06
Nov
2010
This Permission Marketing guide is the second in a series to explain marketing concepts, the first being Relationship Marketing. The next 60 second guide will be Inbound Marketing, with a final one minute on how everything fits together. Permission Marketing isn’t a strategy in itself, you have to attract enough interest in the first place to get to ‘permission’, but understanding the moral outlook it drags into play is important; permission is given point by point, it isn’t an agreement by prospects allowing you to batter them senseless.
Permission Marketing Video Transcript
This is the second of 4 audio blasts about marketing methods, the first of which was Relationship Marketing.If Relationship Marketing is an overarching strategy, what underpins it? Let’s deal with Permission Marketing, which you may have heard of, but let’s put it into context in 60 seconds. The term comes from Seth Godin’s book, Permission Marketing: turning strangers into friends, and friends into customers, first published in 1999, over ten years ago.
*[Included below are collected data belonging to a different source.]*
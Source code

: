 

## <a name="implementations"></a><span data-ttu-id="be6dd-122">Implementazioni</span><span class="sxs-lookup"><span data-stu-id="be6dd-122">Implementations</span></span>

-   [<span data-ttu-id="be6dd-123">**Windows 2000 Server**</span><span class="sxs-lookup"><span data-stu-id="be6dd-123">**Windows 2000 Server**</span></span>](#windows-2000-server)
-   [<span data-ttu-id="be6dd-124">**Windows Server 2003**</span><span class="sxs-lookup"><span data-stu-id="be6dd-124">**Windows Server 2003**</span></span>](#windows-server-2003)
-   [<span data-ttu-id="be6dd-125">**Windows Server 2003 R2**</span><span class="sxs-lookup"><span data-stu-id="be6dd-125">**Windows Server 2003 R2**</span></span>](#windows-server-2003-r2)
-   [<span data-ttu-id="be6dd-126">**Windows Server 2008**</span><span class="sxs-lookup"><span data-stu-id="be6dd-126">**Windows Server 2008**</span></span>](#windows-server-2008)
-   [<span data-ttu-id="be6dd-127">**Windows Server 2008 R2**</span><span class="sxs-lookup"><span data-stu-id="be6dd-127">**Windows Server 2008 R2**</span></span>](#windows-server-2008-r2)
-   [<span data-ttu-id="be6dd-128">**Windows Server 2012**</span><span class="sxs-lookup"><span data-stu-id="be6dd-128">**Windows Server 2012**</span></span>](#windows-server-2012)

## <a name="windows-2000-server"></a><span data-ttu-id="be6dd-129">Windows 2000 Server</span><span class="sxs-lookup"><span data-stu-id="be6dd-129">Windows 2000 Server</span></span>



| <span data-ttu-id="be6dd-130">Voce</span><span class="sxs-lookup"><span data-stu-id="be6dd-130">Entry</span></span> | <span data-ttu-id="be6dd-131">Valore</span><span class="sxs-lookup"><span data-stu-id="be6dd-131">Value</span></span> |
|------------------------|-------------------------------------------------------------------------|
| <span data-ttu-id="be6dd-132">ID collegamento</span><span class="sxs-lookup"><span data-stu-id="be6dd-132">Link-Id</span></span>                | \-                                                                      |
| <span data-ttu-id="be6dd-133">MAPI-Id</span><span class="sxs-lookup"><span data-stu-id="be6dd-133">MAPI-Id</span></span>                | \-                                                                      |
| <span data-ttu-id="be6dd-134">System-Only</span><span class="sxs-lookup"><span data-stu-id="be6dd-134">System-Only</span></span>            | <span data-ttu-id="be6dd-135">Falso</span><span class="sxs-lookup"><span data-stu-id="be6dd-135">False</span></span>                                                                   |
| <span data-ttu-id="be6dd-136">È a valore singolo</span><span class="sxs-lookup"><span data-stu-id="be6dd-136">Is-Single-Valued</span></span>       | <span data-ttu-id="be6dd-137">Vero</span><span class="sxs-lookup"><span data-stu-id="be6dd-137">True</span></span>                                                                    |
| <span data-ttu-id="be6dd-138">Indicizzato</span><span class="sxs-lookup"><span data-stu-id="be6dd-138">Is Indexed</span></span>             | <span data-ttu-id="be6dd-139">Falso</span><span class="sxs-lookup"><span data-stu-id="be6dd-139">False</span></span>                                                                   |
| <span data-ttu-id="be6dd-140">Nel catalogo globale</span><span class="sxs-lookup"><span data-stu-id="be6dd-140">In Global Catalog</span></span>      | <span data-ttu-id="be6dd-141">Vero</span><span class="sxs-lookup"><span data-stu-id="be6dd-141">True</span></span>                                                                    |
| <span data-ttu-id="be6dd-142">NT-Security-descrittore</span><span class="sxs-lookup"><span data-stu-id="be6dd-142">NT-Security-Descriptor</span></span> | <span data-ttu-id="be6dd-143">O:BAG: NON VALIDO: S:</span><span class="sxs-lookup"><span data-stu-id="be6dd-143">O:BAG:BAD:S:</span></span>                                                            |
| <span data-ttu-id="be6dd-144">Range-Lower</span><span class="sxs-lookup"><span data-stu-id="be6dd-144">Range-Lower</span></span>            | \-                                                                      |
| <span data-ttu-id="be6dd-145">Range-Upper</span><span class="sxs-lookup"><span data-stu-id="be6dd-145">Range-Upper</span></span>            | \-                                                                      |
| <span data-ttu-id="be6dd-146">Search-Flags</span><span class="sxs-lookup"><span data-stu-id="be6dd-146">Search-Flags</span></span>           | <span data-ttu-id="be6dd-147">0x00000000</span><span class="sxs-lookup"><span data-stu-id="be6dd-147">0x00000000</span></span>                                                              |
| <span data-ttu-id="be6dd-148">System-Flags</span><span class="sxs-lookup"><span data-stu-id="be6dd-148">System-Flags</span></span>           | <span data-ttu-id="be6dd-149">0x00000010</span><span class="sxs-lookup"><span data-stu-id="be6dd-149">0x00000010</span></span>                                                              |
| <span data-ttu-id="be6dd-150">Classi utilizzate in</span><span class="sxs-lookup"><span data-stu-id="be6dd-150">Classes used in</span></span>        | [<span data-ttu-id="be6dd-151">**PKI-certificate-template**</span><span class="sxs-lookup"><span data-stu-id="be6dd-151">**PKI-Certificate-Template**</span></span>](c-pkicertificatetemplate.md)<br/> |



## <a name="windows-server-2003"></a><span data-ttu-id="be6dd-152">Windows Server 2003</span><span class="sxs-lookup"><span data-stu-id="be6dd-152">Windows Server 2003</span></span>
The concept is simple, in that prospects give you permission to keep in touch, typically by them signing up to an email list, a website or blog membership, or simply by searching for information — When you bang questions into a search engine, you’re giving permission for people to provide you with an answer.
With Permission Marketing you’re not wasting advertising and promotion on guessed or estimated target markets, on people who may or may not care about what you have to offer. The moment they give you permission, you’re much closer to their buying decision. Of course, for them to give you their email address, you’re going to have to give something of value in return.